**Problem to work on**
Whenever a line in the records below holds the string "sidenav", copy it out.

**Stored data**
######

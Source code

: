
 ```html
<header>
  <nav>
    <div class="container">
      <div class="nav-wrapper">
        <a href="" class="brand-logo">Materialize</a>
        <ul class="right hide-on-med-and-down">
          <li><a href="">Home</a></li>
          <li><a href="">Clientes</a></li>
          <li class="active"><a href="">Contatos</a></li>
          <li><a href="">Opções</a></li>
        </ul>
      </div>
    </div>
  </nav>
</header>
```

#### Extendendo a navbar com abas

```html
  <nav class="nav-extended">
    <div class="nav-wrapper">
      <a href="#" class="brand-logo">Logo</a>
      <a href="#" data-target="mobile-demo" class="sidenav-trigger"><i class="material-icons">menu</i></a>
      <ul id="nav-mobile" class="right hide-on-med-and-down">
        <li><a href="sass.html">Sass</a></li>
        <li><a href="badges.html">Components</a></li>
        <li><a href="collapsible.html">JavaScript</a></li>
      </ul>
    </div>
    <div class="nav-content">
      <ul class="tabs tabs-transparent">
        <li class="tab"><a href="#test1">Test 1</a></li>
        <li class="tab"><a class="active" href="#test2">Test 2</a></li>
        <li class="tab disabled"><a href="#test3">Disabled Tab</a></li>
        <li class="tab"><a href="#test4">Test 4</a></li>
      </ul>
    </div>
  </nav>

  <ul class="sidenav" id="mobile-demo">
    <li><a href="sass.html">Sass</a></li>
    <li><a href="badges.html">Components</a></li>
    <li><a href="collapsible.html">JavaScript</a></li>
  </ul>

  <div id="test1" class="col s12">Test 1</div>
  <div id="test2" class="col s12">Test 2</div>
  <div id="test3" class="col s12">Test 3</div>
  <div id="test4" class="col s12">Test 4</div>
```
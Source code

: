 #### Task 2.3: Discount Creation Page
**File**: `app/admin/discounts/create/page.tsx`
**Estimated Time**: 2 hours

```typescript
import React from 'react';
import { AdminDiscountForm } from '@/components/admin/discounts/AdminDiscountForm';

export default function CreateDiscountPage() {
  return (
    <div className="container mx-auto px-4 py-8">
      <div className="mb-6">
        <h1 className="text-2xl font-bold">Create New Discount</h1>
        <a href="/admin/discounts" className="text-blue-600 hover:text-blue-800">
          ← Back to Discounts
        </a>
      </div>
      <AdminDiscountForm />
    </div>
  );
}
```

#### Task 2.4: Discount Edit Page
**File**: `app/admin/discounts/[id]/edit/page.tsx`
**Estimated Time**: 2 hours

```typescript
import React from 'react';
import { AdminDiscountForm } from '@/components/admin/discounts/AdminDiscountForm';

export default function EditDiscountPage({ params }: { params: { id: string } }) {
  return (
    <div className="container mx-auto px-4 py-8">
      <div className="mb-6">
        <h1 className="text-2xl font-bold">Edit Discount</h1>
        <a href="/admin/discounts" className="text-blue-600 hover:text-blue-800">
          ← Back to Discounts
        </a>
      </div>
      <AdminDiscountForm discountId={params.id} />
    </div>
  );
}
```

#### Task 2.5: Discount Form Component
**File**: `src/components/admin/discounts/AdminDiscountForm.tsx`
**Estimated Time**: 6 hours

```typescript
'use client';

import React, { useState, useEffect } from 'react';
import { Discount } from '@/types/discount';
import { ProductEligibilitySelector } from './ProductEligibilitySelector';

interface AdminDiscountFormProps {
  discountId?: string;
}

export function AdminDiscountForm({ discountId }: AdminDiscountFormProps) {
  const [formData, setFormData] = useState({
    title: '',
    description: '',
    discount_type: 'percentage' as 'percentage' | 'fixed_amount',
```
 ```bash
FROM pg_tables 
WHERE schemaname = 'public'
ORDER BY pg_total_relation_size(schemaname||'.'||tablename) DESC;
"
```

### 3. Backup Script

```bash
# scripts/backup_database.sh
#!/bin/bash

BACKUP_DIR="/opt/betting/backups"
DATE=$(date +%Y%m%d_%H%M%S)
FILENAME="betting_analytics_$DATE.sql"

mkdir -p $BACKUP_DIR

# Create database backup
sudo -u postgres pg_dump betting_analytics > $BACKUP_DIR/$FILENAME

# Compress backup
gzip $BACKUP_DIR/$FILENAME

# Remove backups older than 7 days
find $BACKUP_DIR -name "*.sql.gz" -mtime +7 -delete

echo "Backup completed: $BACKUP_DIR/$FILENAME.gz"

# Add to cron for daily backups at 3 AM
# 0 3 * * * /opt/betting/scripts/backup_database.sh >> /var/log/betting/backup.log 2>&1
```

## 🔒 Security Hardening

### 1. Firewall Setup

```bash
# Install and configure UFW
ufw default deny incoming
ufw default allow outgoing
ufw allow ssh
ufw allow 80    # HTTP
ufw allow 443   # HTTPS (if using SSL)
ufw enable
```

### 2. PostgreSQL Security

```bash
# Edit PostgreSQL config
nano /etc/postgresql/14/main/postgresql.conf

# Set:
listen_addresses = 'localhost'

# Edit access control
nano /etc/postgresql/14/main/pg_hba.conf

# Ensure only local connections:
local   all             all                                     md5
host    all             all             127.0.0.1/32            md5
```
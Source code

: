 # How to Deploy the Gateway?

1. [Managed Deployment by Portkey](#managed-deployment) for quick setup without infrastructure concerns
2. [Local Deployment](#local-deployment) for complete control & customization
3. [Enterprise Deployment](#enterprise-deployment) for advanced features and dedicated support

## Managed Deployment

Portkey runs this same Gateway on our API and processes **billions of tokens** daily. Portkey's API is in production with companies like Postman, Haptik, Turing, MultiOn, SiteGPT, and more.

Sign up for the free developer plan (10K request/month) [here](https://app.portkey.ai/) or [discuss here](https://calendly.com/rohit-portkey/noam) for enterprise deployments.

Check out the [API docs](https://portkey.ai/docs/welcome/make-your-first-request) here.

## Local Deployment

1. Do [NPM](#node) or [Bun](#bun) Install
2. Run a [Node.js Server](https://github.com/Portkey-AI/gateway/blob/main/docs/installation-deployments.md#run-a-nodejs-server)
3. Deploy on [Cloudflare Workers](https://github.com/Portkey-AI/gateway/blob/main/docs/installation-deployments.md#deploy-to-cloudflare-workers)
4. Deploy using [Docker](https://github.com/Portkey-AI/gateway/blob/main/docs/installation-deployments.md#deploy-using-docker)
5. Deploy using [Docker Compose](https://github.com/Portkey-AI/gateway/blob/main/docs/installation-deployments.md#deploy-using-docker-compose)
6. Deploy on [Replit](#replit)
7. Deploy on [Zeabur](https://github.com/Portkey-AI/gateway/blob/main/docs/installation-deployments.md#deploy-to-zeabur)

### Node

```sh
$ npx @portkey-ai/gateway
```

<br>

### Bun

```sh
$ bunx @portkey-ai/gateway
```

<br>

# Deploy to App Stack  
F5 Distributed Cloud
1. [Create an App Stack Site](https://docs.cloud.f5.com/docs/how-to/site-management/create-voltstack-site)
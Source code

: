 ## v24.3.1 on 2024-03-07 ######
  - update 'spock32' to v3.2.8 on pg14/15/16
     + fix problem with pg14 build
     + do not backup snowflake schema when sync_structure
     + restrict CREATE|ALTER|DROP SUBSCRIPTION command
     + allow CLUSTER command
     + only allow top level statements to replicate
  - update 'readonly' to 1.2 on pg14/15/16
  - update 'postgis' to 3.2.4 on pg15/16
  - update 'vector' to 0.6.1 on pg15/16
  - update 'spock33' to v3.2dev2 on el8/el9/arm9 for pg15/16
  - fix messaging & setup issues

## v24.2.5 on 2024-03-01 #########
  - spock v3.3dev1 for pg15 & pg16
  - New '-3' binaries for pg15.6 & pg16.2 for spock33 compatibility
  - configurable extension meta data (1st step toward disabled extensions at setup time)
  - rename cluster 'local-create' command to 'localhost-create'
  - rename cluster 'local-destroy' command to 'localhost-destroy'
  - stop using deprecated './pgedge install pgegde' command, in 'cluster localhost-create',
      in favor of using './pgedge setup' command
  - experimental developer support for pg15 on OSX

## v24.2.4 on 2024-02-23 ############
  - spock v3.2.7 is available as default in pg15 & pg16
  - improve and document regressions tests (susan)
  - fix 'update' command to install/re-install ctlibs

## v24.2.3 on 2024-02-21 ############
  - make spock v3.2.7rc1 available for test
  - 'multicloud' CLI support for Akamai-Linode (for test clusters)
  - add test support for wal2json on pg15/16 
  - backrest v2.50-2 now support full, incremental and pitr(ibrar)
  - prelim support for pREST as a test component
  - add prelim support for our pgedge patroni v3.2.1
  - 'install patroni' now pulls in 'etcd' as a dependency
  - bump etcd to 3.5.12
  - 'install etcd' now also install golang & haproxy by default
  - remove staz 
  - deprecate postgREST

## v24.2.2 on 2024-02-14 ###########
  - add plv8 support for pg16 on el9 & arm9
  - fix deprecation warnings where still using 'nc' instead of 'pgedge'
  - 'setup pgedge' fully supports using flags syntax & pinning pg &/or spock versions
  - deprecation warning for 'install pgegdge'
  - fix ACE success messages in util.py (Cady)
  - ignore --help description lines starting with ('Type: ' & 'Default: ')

######

**Solution for this exercise**
      <a href="#" data-target="mobile-demo" class="sidenav-trigger"><i class="material-icons">menu</i></a>
  <ul class="sidenav" id="mobile-demo">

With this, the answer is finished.